Mark, CompassandFork says
Now this is my sort of meal. I love these rustic dishes. Just honest in style and good and filling.
jodiemo says
Thanks Mark!
Nothing like some good home cooking to keep us going!
Ashley @ Big Flavors from a Tiny Kitchen says
TOTAL comfort food! This looks awesome!
jodiemo says
Hi Ashley! It totally is. A little hot sauce and its practically heaven!
Joan says
Ham and beans. Nothing like a simple, wonderful combination. I just had 2 bowls. The flavor of the thyme really took this over the edge. Delicious, just delicious.
jodiemo says
Hi Joan! I’m so glad you gave this recipe a try and thank you for the 5 star review!
Brooke says
If using bacon, should it be cooked first or let it cook with the other ingredients in the pot?
jodiemo says
I would brown it in the pot before adding the beans and water in. It doesn’t have to be crisp, but rendering some of the fat out will be good for flavor.
Peg Arnett says
Love to make ham and pinto beans after Thanksgiving and use left over ham..numm.. I’ve never added thyme but its delish.
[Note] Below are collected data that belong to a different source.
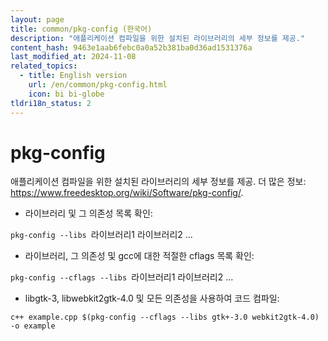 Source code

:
 ```yaml
---
layout: page
title: common/pkg-config (한국어)
description: "애플리케이션 컴파일을 위한 설치된 라이브러리의 세부 정보를 제공."
content_hash: 9463e1aab6febc0a0a52b381ba0d36ad1531376a
last_modified_at: 2024-11-08
related_topics:
  - title: English version
    url: /en/common/pkg-config.html
    icon: bi bi-globe
tldri18n_status: 2
---
```

# pkg-config

애플리케이션 컴파일을 위한 설치된 라이브러리의 세부 정보를 제공.
더 많은 정보: <https://www.freedesktop.org/wiki/Software/pkg-config/>.

- 라이브러리 및 그 의존성 목록 확인:

`pkg-config --libs `<span class="tldr-var badge badge-pill bg-dark-lm bg-white-dm text-white-lm text-dark-dm font-weight-bold">라이브러리1 라이브러리2 ...</span>

- 라이브러리, 그 의존성 및 gcc에 대한 적절한 cflags 목록 확인:

`pkg-config --cflags --libs `<span class="tldr-var badge badge-pill bg-dark-lm bg-white-dm text-white-lm text-dark-dm font-weight-bold">라이브러리1 라이브러리2 ...</span>

- libgtk-3, libwebkit2gtk-4.0 및 모든 의존성을 사용하여 코드 컴파일:

`c++ example.cpp $(pkg-config --cflags --libs gtk+-3.0 webkit2gtk-4.0) -o example`
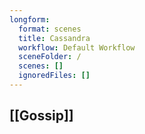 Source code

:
 ```yaml
---
longform:
  format: scenes
  title: Cassandra
  workflow: Default Workflow
  sceneFolder: /
  scenes: []
  ignoredFiles: []
---
```

## [[Gossip]]

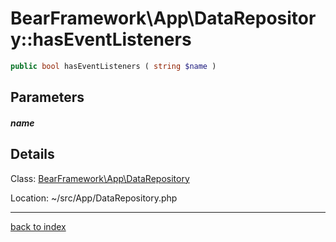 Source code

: # BearFramework\App\DataRepository::hasEventListeners

```php
public bool hasEventListeners ( string $name )
```

## Parameters

##### name

## Details

Class: [BearFramework\App\DataRepository](bearframework.app.datarepository.class.md)

Location: ~/src/App/DataRepository.php

---

[back to index](index.md)

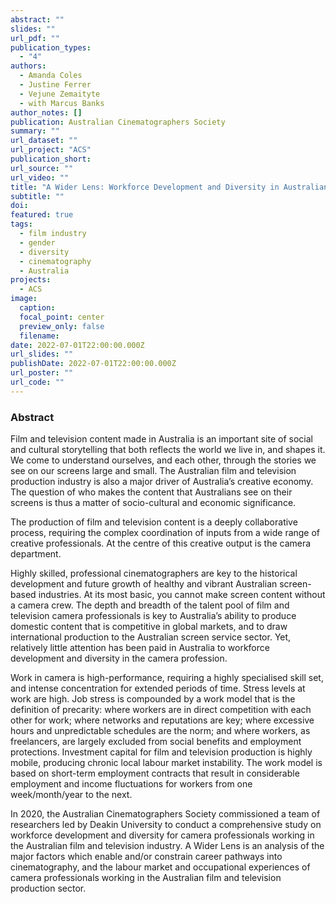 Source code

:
 ```yaml
---
abstract: ""
slides: ""
url_pdf: ""
publication_types:
  - "4"
authors:
  - Amanda Coles
  - Justine Ferrer
  - Vejune Zemaityte
  - with Marcus Banks
author_notes: []
publication: Australian Cinematographers Society
summary: ""
url_dataset: ""
url_project: "ACS"
publication_short:
url_source: ""
url_video: ""
title: "A Wider Lens: Workforce Development and Diversity in Australian Cinematography"
subtitle: ""
doi:
featured: true
tags:
  - film industry
  - gender
  - diversity
  - cinematography
  - Australia
projects:
  - ACS
image:
  caption:
  focal_point: center
  preview_only: false
  filename:
date: 2022-07-01T22:00:00.000Z
url_slides: ""
publishDate: 2022-07-01T22:00:00.000Z
url_poster: ""
url_code: ""
---
```


### Abstract

Film and television content made in Australia is an important site of social and cultural storytelling that both reflects the world we live in, and shapes it. We come to understand ourselves, and each other, through the stories we see on our screens large and small. The Australian film and television production industry is also a major driver of Australia’s creative economy. The question of who makes the content that Australians see on their screens is thus a matter of socio-cultural and economic significance.

The production of film and television content is a deeply collaborative process, requiring the complex coordination of inputs from a wide range of creative professionals. At the centre of this creative output is the camera department.

Highly skilled, professional cinematographers are key to the historical development and future growth of healthy and vibrant Australian screen-based industries. At its most basic, you cannot make screen content without a camera crew. The depth and breadth of the talent pool of film and television camera professionals is key to Australia’s ability to produce domestic content that is competitive in global markets, and to draw international production to the Australian screen service sector. Yet, relatively little attention has been paid in Australia to workforce development and diversity in the camera profession.

Work in camera is high-performance, requiring a highly specialised skill set, and intense concentration for extended periods of time. Stress levels at work are high. Job stress is compounded by a work model that is the definition of precarity: where workers are in direct competition with each other for work; where networks and reputations are key; where excessive hours and unpredictable schedules are the norm; and where workers, as freelancers, are largely excluded from social benefits and employment protections. Investment capital for film and television production is highly mobile, producing chronic local labour market instability. The work model is based on short-term employment contracts that result in considerable employment and income fluctuations for workers from one week/month/year to the next.

In 2020, the Australian Cinematographers Society commissioned a team of researchers led by Deakin University to conduct a comprehensive study on workforce development and diversity for camera professionals working in the Australian film and television industry. A Wider Lens is an analysis of the major factors which enable and/or constrain career pathways into cinematography, and the labour market and occupational experiences of camera professionals working in the Australian film and television production sector. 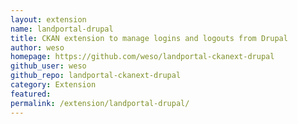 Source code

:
 ```yaml
---
layout: extension
name: landportal-drupal
title: CKAN extension to manage logins and logouts from Drupal
author: weso
homepage: https://github.com/weso/landportal-ckanext-drupal
github_user: weso
github_repo: landportal-ckanext-drupal
category: Extension
featured: 
permalink: /extension/landportal-drupal/
---
```



<Error getting README>
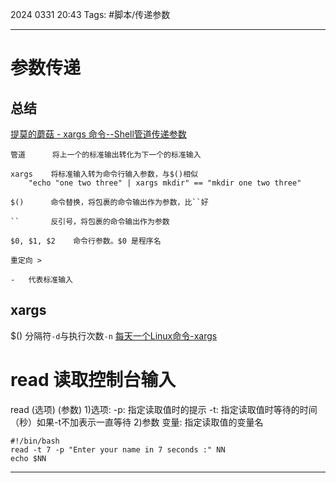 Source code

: 2024 0331 20:43
Tags: #脚本/传递参数

---

# 参数传递
## 总结
[提莫的蘑菇 - xargs 命令--Shell管道传递参数](https://zhuanlan.zhihu.com/p/157758410)
```shell
管道      将上一个的标准输出转化为下一个的标准输入

xargs    将标准输入转为命令行输入参数，与$()相似
    "echo "one two three" | xargs mkdir" == "mkdir one two three"

$()      命令替换，将包裹的命令输出作为参数，比``好

``       反引号，将包裹的命令输出作为参数

$0, $1, $2    命令行参数。$0 是程序名

重定向 >

-	代表标准输入
```
## xargs
$()
分隔符`-d`与执行次数`-n`
[每天一个Linux命令-xargs](https://www.bilibili.com/video/BV1q8411R7tw/?spm_id_from=333.880.my_history.page.click&vd_source=4f8ddad44fd904574089cafb91e9e009)



# read 读取控制台输入
read (选项) (参数)
1)选项:
-p: 指定读取值时的提示
-t: 指定读取值时等待的时间（秒）如果-t不加表示一直等待
2)参数
变量: 指定读取值的变量名
```shell
#!/bin/bash
read -t 7 -p "Enter your name in 7 seconds :" NN
echo $NN
```



---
Thank you
Jodi Goetsch says
Looks delicious. I’m planning to make this recipe this week with leftover Easter ham bone. How many fresh thyme sprigs? If I had to use dried thyme, how much would you say? Do you have a favorite recipe for corn bread? I’m partial to adding jalapenos.
jodiemo says
Two or three sprigs will be fine. If you’ve only got dried, probably about a teaspoon.
I’m pretty basic when it comes to cornbread and, honestly, I usually just use the Martha White Buttermilk mix and call it a day. Throw some jalapeños in there if you wanna.
Mack says
Ever since finding this one, We have never looked back.!!!!! LOVE LOVE LOVE. . .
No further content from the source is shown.